Abstract
This Thesis considers the concept of the ‘public domain’ and whether such a space exists, or has the capacity to exist, under Australian copyright law. Rather than the bulk of public domain literature that presumes that the public domain is an intrinsically valuable space, the Thesis commences from the premise that the role and history of a national public domain must be examined before any judgment on its benefit can be made. Therefore it seeks to situate the public domain by referring to solely Australian issues of constitutional and copyright law, from the enactment of the first colonial copyright statutes through to the Copyright Act 1968 (Cth).
The Thesis begins with an evaluation of two doctrines of the Australian Constitution: section 51(xviii), which provides the Federal Parliament power to make laws with respect to ‘copyrights’ and the implied guarantee of freedom of political communication, the only doctrine guaranteeing any form of freedom of expression in the Constitution. This discussion examines whether there has been or is any role for the public domain within these doctrines. Following this constitutional analysis, the focus of this research turns to an evaluation of the copyright laws passed in the pre-Federation colonies through to today and the standing of the public domain under these statutes.

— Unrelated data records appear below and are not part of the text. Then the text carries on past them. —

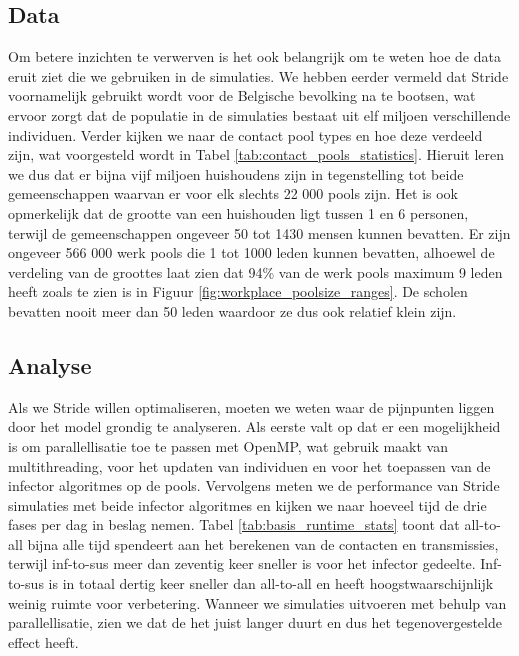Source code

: \begin{appendices}
\subsection{Data}
Om betere inzichten te verwerven is het ook belangrijk om te weten hoe de data eruit ziet die we gebruiken in de simulaties. We hebben eerder vermeld dat Stride voornamelijk gebruikt wordt voor de Belgische bevolking na te bootsen, wat ervoor zorgt dat de populatie in de simulaties bestaat uit elf miljoen verschillende individuen. Verder kijken we naar de contact pool types en hoe deze verdeeld zijn, wat voorgesteld wordt in Tabel \ref{tab:contact_pools_statistics}. Hieruit leren we dus dat er bijna vijf miljoen huishoudens zijn in tegenstelling tot beide gemeenschappen waarvan er voor elk slechts 22 000 pools zijn. Het is ook opmerkelijk dat de grootte van een huishouden ligt tussen 1 en 6 personen, terwijl de gemeenschappen ongeveer 50 tot 1430 mensen kunnen bevatten. Er zijn ongeveer 566 000 werk pools die 1 tot 1000 leden kunnen bevatten, alhoewel de verdeling van de groottes laat zien dat 94\% van de werk pools maximum 9 leden heeft zoals te zien is in Figuur \ref{fig:workplace_poolsize_ranges}. De scholen bevatten nooit meer dan 50 leden waardoor ze dus ook relatief klein zijn.

\subsection{Analyse}
Als we Stride willen optimaliseren, moeten we weten waar de pijnpunten liggen door het model grondig te analyseren. Als eerste valt op dat er een mogelijkheid is om parallellisatie toe te passen met OpenMP, wat gebruik maakt van multithreading, voor het updaten van individuen en voor het toepassen van de infector algoritmes op de pools. Vervolgens meten we de performance van Stride simulaties met beide infector algoritmes en kijken we naar hoeveel tijd de drie fases per dag in beslag nemen. Tabel \ref{tab:basis_runtime_stats} toont dat all-to-all bijna alle tijd spendeert aan het berekenen van de contacten en transmissies, terwijl inf-to-sus meer dan zeventig keer sneller is voor het infector gedeelte. Inf-to-sus is in totaal dertig keer sneller dan all-to-all en heeft hoogstwaarschijnlijk weinig ruimte voor verbetering. Wanneer we simulaties uitvoeren met behulp van parallellisatie, zien we dat de het juist langer duurt en dus het tegenovergestelde effect heeft.


\end{appendices}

Both the specifics of a number of the provisions contained in these statutes and the social history surrounding the passing of these laws are analysed to create a greater understanding of the role and standing of the public domain from pre-Federation Australia to the present day.
The Thesis concludes by evaluating a number of findings on Australia’s public domain and recommends different constitutional, legislative and public policy reforms that would heighten the position of the public domain in Australian law and policy today.